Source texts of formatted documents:
#####
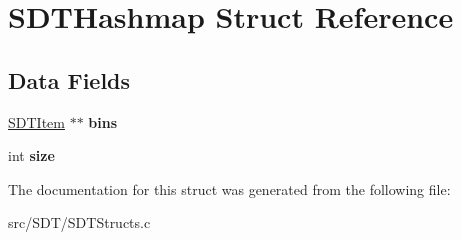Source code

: \hypertarget{struct_s_d_t_hashmap}{}\section{S\+D\+T\+Hashmap Struct Reference}
\label{struct_s_d_t_hashmap}
\subsection*{Data Fields}
\begin{DoxyCompactItemize}
\item 
\hypertarget{struct_s_d_t_hashmap_aa770171a17871b0df6407e0b73224759}{}\hyperlink{struct_s_d_t_item}{S\+D\+T\+Item} $\ast$$\ast$ {\bfseries bins}\label{struct_s_d_t_hashmap_aa770171a17871b0df6407e0b73224759}

\item 
\hypertarget{struct_s_d_t_hashmap_a439227feff9d7f55384e8780cfc2eb82}{}int {\bfseries size}\label{struct_s_d_t_hashmap_a439227feff9d7f55384e8780cfc2eb82}

\end{DoxyCompactItemize}


The documentation for this struct was generated from the following file\+:\begin{DoxyCompactItemize}
\item 
src/\+S\+D\+T/S\+D\+T\+Structs.\+c\end{DoxyCompactItemize}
#####
Throughout the data above, count the lines in which the word "begin" occurs; supply the number alone.

WRITTEN RESPONSE: 2